_ASSIGNED TASK_. Gather each line in the entries that includes the string "from".

_PROVIDED DATA_.
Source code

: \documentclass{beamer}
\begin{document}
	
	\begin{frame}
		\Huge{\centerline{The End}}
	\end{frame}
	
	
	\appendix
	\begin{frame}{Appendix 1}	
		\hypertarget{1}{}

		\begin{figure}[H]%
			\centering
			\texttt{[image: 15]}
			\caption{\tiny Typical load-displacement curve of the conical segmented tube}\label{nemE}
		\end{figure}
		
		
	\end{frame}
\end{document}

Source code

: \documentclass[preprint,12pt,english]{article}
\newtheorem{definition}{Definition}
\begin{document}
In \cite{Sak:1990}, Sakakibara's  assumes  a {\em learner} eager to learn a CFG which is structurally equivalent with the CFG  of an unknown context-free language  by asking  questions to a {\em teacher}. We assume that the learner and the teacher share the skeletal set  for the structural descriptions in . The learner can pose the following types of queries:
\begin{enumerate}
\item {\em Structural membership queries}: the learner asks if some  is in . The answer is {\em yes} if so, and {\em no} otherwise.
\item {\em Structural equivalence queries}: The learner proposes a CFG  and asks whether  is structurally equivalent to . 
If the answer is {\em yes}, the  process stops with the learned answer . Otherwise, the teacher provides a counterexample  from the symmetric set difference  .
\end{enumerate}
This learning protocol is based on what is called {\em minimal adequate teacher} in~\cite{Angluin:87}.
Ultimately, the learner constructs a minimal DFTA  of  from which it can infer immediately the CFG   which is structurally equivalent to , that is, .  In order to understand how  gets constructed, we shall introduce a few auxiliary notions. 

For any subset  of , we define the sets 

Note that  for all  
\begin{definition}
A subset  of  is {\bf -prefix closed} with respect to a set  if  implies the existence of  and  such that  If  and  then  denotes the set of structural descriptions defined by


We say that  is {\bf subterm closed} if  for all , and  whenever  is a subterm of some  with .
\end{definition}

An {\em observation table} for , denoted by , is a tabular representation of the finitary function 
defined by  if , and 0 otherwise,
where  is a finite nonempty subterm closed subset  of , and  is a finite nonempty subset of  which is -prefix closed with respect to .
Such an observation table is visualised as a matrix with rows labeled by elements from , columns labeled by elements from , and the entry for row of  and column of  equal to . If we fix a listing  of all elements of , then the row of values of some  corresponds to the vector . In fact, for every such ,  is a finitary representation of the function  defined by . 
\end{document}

_RESULT OF THIS TASK_.
If the answer is {\em yes}, the  process stops with the learned answer . Otherwise, the teacher provides a counterexample  from the symmetric set difference  .
Ultimately, the learner constructs a minimal DFTA  of  from which it can infer immediately the CFG   which is structurally equivalent to , that is, .  In order to understand how  gets constructed, we shall introduce a few auxiliary notions. 
Such an observation table is visualised as a matrix with rows labeled by elements from , columns labeled by elements from , and the entry for row of  and column of  equal to . If we fix a listing  of all elements of , then the row of values of some  corresponds to the vector . In fact, for every such ,  is a finitary representation of the function  defined by . 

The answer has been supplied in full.